Except for physical inactivity, prevalence of behavioural risk factors was higher among men. Other studies found similar results concerning physical activity [20], smoking [5, 21], BMI [15] and fruit and vegetable intake [15]. Possible reasons include gender-specific cultural norms relating to lifestyle [22] and gender-specific responses to lifestyle. Higher prevalences for most modifiable risk factors were found among the age group 60–79 years compared to the younger group. This indicates the need for preventive interventions at early life stages, because the risk of CVD increases with the duration of risk factor exposure [3].

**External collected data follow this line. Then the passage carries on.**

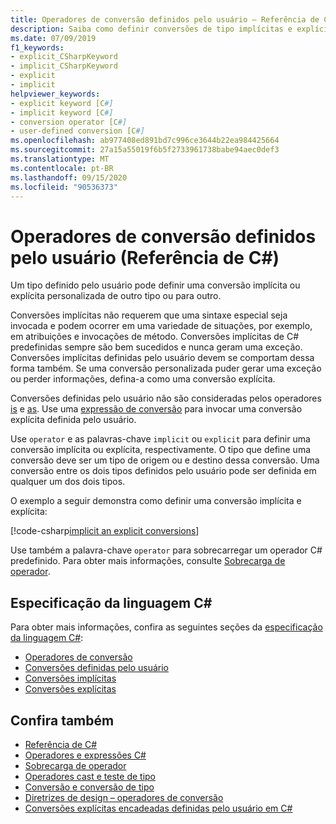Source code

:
 ```yaml
---
title: Operadores de conversão definidos pelo usuário – Referência de C#
description: Saiba como definir conversões de tipo implícitas e explícitas personalizadas em C#.
ms.date: 07/09/2019
f1_keywords:
- explicit_CSharpKeyword
- implicit_CSharpKeyword
- explicit
- implicit
helpviewer_keywords:
- explicit keyword [C#]
- implicit keyword [C#]
- conversion operator [C#]
- user-defined conversion [C#]
ms.openlocfilehash: ab977408ed891bd7c996ce3644b22ea984425664
ms.sourcegitcommit: 27a15a55019f6b5f2733961738babe94aec0def3
ms.translationtype: MT
ms.contentlocale: pt-BR
ms.lasthandoff: 09/15/2020
ms.locfileid: "90536373"
---
```

# <a name="user-defined-conversion-operators-c-reference"></a>Operadores de conversão definidos pelo usuário (Referência de C#)

Um tipo definido pelo usuário pode definir uma conversão implícita ou explícita personalizada de outro tipo ou para outro.

Conversões implícitas não requerem que uma sintaxe especial seja invocada e podem ocorrer em uma variedade de situações, por exemplo, em atribuições e invocações de método. Conversões implícitas de C# predefinidas sempre são bem sucedidos e nunca geram uma exceção. Conversões implícitas definidas pelo usuário devem se comportam dessa forma também. Se uma conversão personalizada puder gerar uma exceção ou perder informações, defina-a como uma conversão explícita.

Conversões definidas pelo usuário não são consideradas pelos operadores [is](type-testing-and-cast.md#is-operator) e [as](type-testing-and-cast.md#as-operator). Use uma [expressão de conversão](type-testing-and-cast.md#cast-expression) para invocar uma conversão explícita definida pelo usuário.

Use `operator` e as palavras-chave `implicit` ou `explicit` para definir uma conversão implícita ou explícita, respectivamente. O tipo que define uma conversão deve ser um tipo de origem ou e destino dessa conversão. Uma conversão entre os dois tipos definidos pelo usuário pode ser definida em qualquer um dos dois tipos.

O exemplo a seguir demonstra como definir uma conversão implícita e explícita:

[!code-csharp[implicit an explicit conversions](snippets/shared/UserDefinedConversions.cs)]

Use também a palavra-chave `operator` para sobrecarregar um operador C# predefinido. Para obter mais informações, consulte [Sobrecarga de operador](operator-overloading.md).

## <a name="c-language-specification"></a>Especificação da linguagem C#

Para obter mais informações, confira as seguintes seções da [especificação da linguagem C#](~/_csharplang/spec/introduction.md):

- [Operadores de conversão](~/_csharplang/spec/classes.md#conversion-operators)
- [Conversões definidas pelo usuário](~/_csharplang/spec/conversions.md#user-defined-conversions)
- [Conversões implícitas](~/_csharplang/spec/conversions.md#implicit-conversions)
- [Conversões explícitas](~/_csharplang/spec/conversions.md#explicit-conversions)

## <a name="see-also"></a>Confira também

- [Referência de C#](../index.md)
- [Operadores e expressões C#](index.md)
- [Sobrecarga de operador](operator-overloading.md)
- [Operadores cast e teste de tipo](type-testing-and-cast.md)
- [Conversão e conversão de tipo](../../programming-guide/types/casting-and-type-conversions.md)
- [Diretrizes de design – operadores de conversão](../../../standard/design-guidelines/operator-overloads.md#conversion-operators)
- [Conversões explícitas encadeadas definidas pelo usuário em C#](/archive/blogs/ericlippert/chained-user-defined-explicit-conversions-in-c)
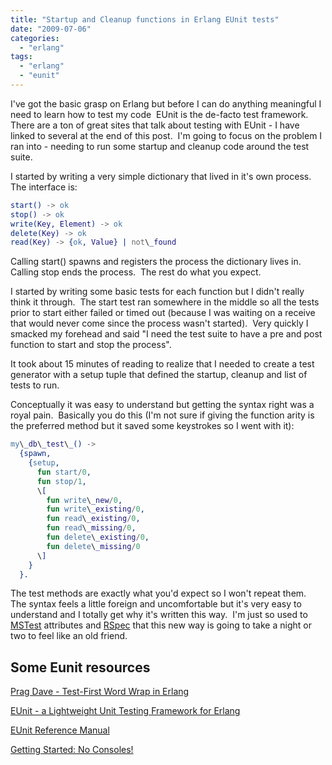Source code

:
```yaml
---
title: "Startup and Cleanup functions in Erlang EUnit tests"
date: "2009-07-06"
categories: 
  - "erlang"
tags: 
  - "erlang"
  - "eunit"
---
```


I've got the basic grasp on Erlang but before I can do anything meaningful I need to learn how to test my code  EUnit is the de-facto test framework.  There are a ton of great sites that talk about testing with EUnit - I have linked to several at the end of this post.  I'm going to focus on the problem I ran into - needing to run some startup and cleanup code around the test suite.

I started by writing a very simple dictionary that lived in it's own process.  The interface is:

```erlang
start() -> ok
stop() -> ok
write(Key, Element) -> ok
delete(Key) -> ok
read(Key) -> {ok, Value} | not\_found
```

Calling start() spawns and registers the process the dictionary lives in.  Calling stop ends the process.  The rest do what you expect.

I started by writing some basic tests for each function but I didn't really think it through.  The start test ran somewhere in the middle so all the tests prior to start either failed or timed out (because I was waiting on a receive that would never come since the process wasn't started).  Very quickly I smacked my forehead and said "I need the test suite to have a pre and post function to start and stop the process".

It took about 15 minutes of reading to realize that I needed to create a test generator with a setup tuple that defined the startup, cleanup and list of tests to run.

Conceptually it was easy to understand but getting the syntax right was a royal pain.  Basically you do this (I'm not sure if giving the function arity is the preferred method but it saved some keystrokes so I went with it):

```erlang
my\_db\_test\_() ->
  {spawn,
    {setup,
      fun start/0,
      fun stop/1,
      \[
        fun write\_new/0,
        fun write\_existing/0,
        fun read\_existing/0,
        fun read\_missing/0,
        fun delete\_existing/0,
        fun delete\_missing/0
      \]
    }
  }.
```

The test methods are exactly what you'd expect so I won't repeat them.  The syntax feels a little foreign and uncomfortable but it's very easy to understand and I totally get why it's written this way.  I'm just so used to [MSTest](http://en.wikipedia.org/wiki/MSTest) attributes and [RSpec](http://rspec.info/) that this new way is going to take a night or two to feel like an old friend.

## Some Eunit resources

[Prag Dave - Test-First Word Wrap in Erlang](http://pragdave.pragprog.com/pragdave/2007/04/testfirst_word_.html)

[EUnit - a Lightweight Unit Testing Framework for Erlang](http://svn.process-one.net/contribs/trunk/eunit/doc/overview-summary.html)

[EUnit Reference Manual](http://erlang.org/doc/apps/eunit/index.html)

[Getting Started: No Consoles!](http://salientblue.com/codenotes/?name=erl_start)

The strengths of our study include the large nationwide sample of community-dwelling adults, the highly standardized measurements and the detailed questionnaires. The most important limitation is that severely ill and institutionalized men and women were mainly not included in the study which may have led to an underestimation of the risk factor proportions and to the rather low stroke and CHD prevalence. Equally important, the group without prior CHD or stroke includes individuals in all risk categories including high risk. It is a heterogeneous group which is not in the main focus of the paper. Therefore, the main finding is that uncontrolled risk factors are currently still highly prevalent both in the overall group (general population) and in the group with prior CHD or stroke, a clearly high-risk group likely to be aware of this high risk. A further limitation is the self-reported diagnosis of hypertension and dyslipidaemia which may have led to an underestimation of the prevalence of these diseases. However, information on prior diagnosis was used only to calculate awareness of elevated BP and elevated TC.

The risk factors in this analysis are all among the top risk factors contributing to the Global Burden of Disease both 1990 and 2010 [23]. It is never too late for improvements in behavioural risk factors, as illustrated by a 35 % reduction of CVD events in 4 years in adults aged 45 years and older who switched to a healthy lifestyle [2]. Clearly, to individuals and to treating physicians it may appear more intuitive to put effort into lifestyle changes and enrol in prevention interventions in high-risk situations [24] where the number-needed-to-treat to prevent an event is low. However, population benefits are larger if healthy lifestyles are adopted early on in order to prevent or delay hypertension, dyslipidaemia, obesity and chronic diseases [25, 26]. Action is required both at the health care system and societal level. Individuals may need treatment, but more often they need knowledge, motivation and accessible, convenient and attractive opportunities for improved lifestyle. For example, health education through mass media has been shown to be cost-effective to limit CVD [27]. The key to population-wide risk factor changes is clearly a combination of personal and non-personal interventions.

Conclusion

In conclusion, our study suggests that there is still a high prevention potential for adults in the general population and in the group with prior CHD or stroke in Germany and that prevention programs should aim at several major risk factors and their interrelations.